The ghost of Duveen still enshrouds this gloomy colonnade - an obstacle to be surmounted in any serious effort to use this ample space for the display of art today. Wallinger now brings all this pomposity down to basement level. His variant of urban graffiti, inspired by and borrowed from Brian Haw - banners placards, fabric swathes and instant barricades - all call down our scorn on the beleaguered Prime Minister. This is a simulation of the powerful protest wall erected by the intrepid Haw. The 1 km exclusion zone imposed actually falls completely short of Tate Britain and Wallinger's later installation. However, the artist still has the onus of proving where the exclusion line passes, although it is outside of his Tate Britain pitch, placing a line of black tape along the floor of the gallery. To give Wallinger his due, the real hero - whom he duly celebrates - is Haw himself.
One has to ask what Wallinger is actually able to achieve in this simulacrum. After all, with William Hogarth's work now arriving from a successful showing in Paris, the quality of Wallinger's intent will have to be on a very high level not to grate against Hogarth's famously telling wit and satire in the same building. Wallinger's presentations vie with a massive photograph of Blair, Brown and Straw all dipping their hands in Iraqi blood, in the shadow of Pontius Pilate's 'He took water and washed his hands before saying, I am innocent'. Hogarth would not turn a hair at the baby victims of Baghdad bombs, limbs and scattered fire. The dolls nearby, in Victorian infant garb, and damaged cuddly toys all conspire to illustrate the artist's own horror at man's inhumanity to man. Like Hogarth, Wallinger reveals a quality of Englishness not much changed in 250 years and not entirely palatable, mixing blood and games nonchalantly. But this, as Brian Haw also intended, covers factors of human identity and of national roots and belonging. We should freeze-dry what remains.

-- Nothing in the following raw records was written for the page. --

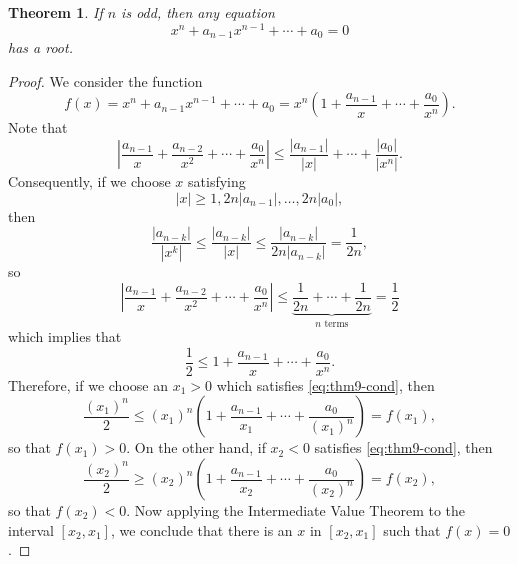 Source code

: \documentclass{article}
\numberwithin{corollary}{subsection}
\numberwithin{definition}{subsection}
\numberwithin{lemma}{subsection}
\newtheorem{theorem}{Theorem}
\numberwithin{theorem}{subsection}
\begin{document}
\begin{theorem}
  If $n$ is odd, then any equation \[
    x^n + a_{n-1}x^{n-1} + \cdots + a_0 = 0
  \] has a root.
\end{theorem}
\begin{proof}
  We consider the function \[
    f(x) = x^n + a_{n-1}x^{n-1} + \cdots + a_0
    = x^n \left(1 + \frac{a_{n-1}}{x} + \cdots + \frac{a_0}{x^n}\right).
  \] Note that \[
    \left|\frac{a_{n-1}}{x} + \frac{a_{n-2}}{x^2} + \cdots +
    \frac{a_0}{x^n}\right|
    \leq \frac{|a_{n-1}|}{|x|} + \cdots + \frac{|a_0|}{|x^n|}.
  \] Consequently, if we choose $x$ satisfying
  \begin{equation} \label{eq:thm9-cond} \tag{*}
    |x| \geq 1, 2n|a_{n-1}|, \ldots, 2n|a_0|,
  \end{equation}
  then \[
    \frac{|a_{n-k}|}{|x^k|}
    \leq \frac{|a_{n-k}|}{|x|}
    \leq \frac{|a_{n-k}|}{2n |a_{n-k}|}
    = \frac{1}{2n},
  \] so \[
    \left|\frac{a_{n-1}}{x} + \frac{a_{n-2}}{x^2} + \cdots +
    \frac{a_0}{x^n}\right|
    \leq \underbrace{\frac{1}{2n} + \cdots + \frac{1}{2n}}_\text{$n$ terms}
    = \frac{1}{2}
  \] which implies that \[
    \frac{1}{2} \leq 1 + \frac{a_{n-1}}{x} + \cdots + \frac{a_0}{x^n}.
  \] Therefore, if we choose an $x_1 > 0$ which satisfies \eqref{eq:thm9-cond},
  then \[
    \frac{(x_1)^n}{2}
    \leq (x_1)^n\left(1 + \frac{a_{n-1}}{x_1} + \cdots +
    \frac{a_0}{(x_1)^n}\right)
    = f(x_1),
  \] so that $f(x_1) > 0$. On the other hand, if $x_2 < 0$ satisfies
  \eqref{eq:thm9-cond}, then \[
    \frac{(x_2)^n}{2}
    \geq (x_2)^n\left(1 + \frac{a_{n-1}}{x_2} + \cdots +
    \frac{a_0}{(x_2)^n}\right)
    = f(x_2),
  \] so that $f(x_2) < 0$. Now applying the Intermediate Value Theorem to the
  interval $[x_2, x_1]$, we conclude that there is an $x$ in $[x_2, x_1]$ such
  that $f(x) = 0$.
\end{proof}
\end{document}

Wallinger draws William Blake into his small talk as another radical, scrawling out the word 'Jerusalem' as a symbol of the unattainable. Sadly, there is no Wallinger racehorse; that famous creative act when he acquired a racehorse and registered his own racing colours (quel panache!), entitled 'A Real Work of Art' (1994). Here, Wallinger seeks out a well-established concept of modern art that is site-specific, and creates a bricolage of famous writings, from Thomas Jefferson, for example, all in the name of 'freedom'. So, is Wallinger's work a full critique of the Tate as an institution? Perhaps not. Tate Britain and Modern, too, are characterised by a degree of soft liberalism in all its tendencies. 'State Britain' also steps back from such a total critique, mocking instead our wider cultural and social structures. Where better than in the shadow of crafty Duveen? And what of Wallinger's so-called 'line of exclusion'? His 1 km line of black tape runs into Tate Britain, then traverses past the well-recognised bust of TE Lawrence (perchance another protester), eventually goes past Jacob Epstein's 'Jacob and the Angel' and shoots past the petite portrait by Nicholas Hilliard of Elizabeth I (no stranger to blood on the hands). The line seems to run out of momentum as it hits the wall just below 'Reapers' by George Stubbs (1785).
In this way, Wallinger opens a discussion between himself and the museum. But sadly enough, this actual exclusion zone is a bit of a fantasy (or perhaps one should say 'artist's licence'): the line falls far short of Tate Britain's building. This fallacy is redolent, too, of the abandonment of credibility in Blair's Britain. What Wallinger is pushing for at Tate Britain is a heightened sense of reality (ie what the racehorse in Wallinger colours was all about, but in art). This simulacrum, of a very moving protest by Brian Haw, just seems to push truth and reality further afield and apart. The fantasy 'exclusion' does not help anyone.